Aktionärskritik auf der Hauptversammlung

Zweifel an der Luxusstrategie von Mercedes-Benz

Aktionäre von Mercedes-Benz sind nach den schwächeren Geschäftszahlen im ersten Quartal 2024 alarmiert. Auf der Hauptversammlung des Autoherstellers sind die Elektromobilität und ein großer Markt besonders im Blick.

Zweifel an der Luxusstrategie von Mercedes-Benz

Zweifel an der Luxusstrategie von Mercedes-Benz

Aktionäre sind nach schwächeren Quartalszahlen alarmiert

jh München

Der Fehlstart von Mercedes-Benz ins Jahr 2024 mit einer deutlich gesunkenen operativen Marge beschäftigt die Aktionäre. Auf der virtuellen Hauptversammlung richteten mehrere Aktionäre und Vertreter von ihnen Fragen an den Vorstand im Zusammenhang mit der Luxusstrategie, dem verlangsamten Wandel zur Elektromobilität und dem wichtigsten Markt China.

Roland Klose von der Deutschen Schutzvereinigung für Wertpapierbesitz sprach von schlechten Zahlen im ersten Quartal. Der Umsatz ist um mehr als 4% gesunken, die bereinigte Umsatzrendite im Pkw-Geschäft von 14,8% vor einem Jahr auf 9,0% gestürzt. Da stelle sich die Frage, was wichtiger sei: Marge oder Volumen, sagte Klose. Das geringere Tempo der Transformation bereite Sorgen. Die Autohersteller müssten länger an einer Doppelstrategie mit Verbrenner- und Elektrofahrzeugen festhalten.

Der elektrische Stern flackert in China noch, und es wird Zeit, ihn hell zu erleuchten.
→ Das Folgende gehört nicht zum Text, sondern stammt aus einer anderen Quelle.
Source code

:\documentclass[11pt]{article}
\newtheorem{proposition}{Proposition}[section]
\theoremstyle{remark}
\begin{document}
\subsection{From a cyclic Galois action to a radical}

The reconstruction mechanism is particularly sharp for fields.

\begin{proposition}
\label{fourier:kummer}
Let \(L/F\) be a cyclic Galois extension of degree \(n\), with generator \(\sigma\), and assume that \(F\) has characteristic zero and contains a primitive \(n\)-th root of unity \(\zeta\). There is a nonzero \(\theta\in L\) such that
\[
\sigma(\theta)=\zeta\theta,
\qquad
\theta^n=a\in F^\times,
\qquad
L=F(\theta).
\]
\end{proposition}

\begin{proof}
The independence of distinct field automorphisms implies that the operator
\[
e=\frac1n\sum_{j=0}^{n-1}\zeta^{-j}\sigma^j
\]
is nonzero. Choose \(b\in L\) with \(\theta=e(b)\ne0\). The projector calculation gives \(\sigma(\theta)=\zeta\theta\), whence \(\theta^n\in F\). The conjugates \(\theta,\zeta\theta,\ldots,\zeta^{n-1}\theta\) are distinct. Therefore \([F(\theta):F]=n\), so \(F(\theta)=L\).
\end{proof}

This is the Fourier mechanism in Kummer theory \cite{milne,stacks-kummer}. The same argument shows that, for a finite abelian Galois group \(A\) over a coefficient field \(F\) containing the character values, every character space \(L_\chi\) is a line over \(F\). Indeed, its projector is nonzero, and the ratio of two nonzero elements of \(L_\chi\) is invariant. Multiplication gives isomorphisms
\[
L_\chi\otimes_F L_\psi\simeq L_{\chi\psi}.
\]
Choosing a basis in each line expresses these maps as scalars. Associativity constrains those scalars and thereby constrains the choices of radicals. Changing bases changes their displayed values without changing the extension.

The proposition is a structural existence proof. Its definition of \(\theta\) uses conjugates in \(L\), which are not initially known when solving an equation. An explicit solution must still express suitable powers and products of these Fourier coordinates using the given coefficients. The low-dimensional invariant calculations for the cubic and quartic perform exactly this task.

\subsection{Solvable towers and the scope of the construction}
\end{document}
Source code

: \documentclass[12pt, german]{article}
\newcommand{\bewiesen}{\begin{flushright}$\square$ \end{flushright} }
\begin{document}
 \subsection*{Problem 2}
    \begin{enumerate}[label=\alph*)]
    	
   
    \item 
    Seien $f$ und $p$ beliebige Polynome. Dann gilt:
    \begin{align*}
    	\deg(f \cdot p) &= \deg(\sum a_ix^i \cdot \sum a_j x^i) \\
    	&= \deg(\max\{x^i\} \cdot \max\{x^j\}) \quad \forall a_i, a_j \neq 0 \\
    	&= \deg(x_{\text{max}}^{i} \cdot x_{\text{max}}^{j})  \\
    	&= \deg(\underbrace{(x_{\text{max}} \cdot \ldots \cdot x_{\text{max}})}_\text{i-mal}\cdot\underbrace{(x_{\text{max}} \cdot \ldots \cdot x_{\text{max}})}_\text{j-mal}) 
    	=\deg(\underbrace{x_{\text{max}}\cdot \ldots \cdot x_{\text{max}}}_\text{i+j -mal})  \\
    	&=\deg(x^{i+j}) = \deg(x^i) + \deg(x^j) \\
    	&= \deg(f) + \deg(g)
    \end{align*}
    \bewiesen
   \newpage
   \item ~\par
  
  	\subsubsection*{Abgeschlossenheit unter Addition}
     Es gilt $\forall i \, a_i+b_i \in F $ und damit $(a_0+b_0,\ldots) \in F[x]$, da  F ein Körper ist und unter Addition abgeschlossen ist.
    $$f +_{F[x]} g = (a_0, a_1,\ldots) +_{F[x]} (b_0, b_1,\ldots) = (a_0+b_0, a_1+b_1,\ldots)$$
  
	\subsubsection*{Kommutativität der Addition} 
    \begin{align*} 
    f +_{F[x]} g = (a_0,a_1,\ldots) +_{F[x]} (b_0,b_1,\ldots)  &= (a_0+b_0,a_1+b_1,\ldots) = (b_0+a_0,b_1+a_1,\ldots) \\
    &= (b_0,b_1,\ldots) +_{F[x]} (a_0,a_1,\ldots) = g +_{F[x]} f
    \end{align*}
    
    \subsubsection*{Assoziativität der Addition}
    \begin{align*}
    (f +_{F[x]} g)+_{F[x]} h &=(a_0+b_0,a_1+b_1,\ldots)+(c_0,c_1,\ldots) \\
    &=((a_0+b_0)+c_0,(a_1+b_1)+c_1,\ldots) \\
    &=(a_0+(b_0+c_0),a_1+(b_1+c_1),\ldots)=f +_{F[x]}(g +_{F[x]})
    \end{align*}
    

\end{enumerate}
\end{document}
Ingo Speich, Deka Investment

Aus der Sicht von Ingo Speich von der Deka Investment werfen die jüngsten Geschäftszahlen Fragen auf. Er zweifelt daran, dass die neuen Elektroautos von Mercedes-Benz den Durchbruch im wichtigsten Markt der Welt, in China, bringen. „Der elektrische Stern flackert in China noch, und es wird Zeit, ihn hell zu erleuchten“, sagte Speich. Aus dem niedrigen Kurs-Gewinn-Verhältnis der Aktie von nur 6 zog er den Schluss: „Die Luxuspositionierung ist am Kapitalmarkt nicht gelungen.“ Wunsch und Wirklichkeit lägen weit auseinander. Die Deka unterstütze die Luxusstrategie, erwarte aber, „dass sie auch in einem schwieriger werdenden Umfeld konsequent und fokussiert bleibt“.

Janne Werning von Union Investment kritisierte die im Vergleich mit dem Dax und anderen Autowerte unterdurchschnittliche Kursentwicklung von Mercedes-Benz. Mit Blick darauf und auf die um 10 Cent auf 5,30 Euro je Aktie erhöhte Dividende sagte Werning: „Die Börse hat offensichtlich Zweifel, dass in Zukunft so hohe Ausschüttungen erfolgen werden."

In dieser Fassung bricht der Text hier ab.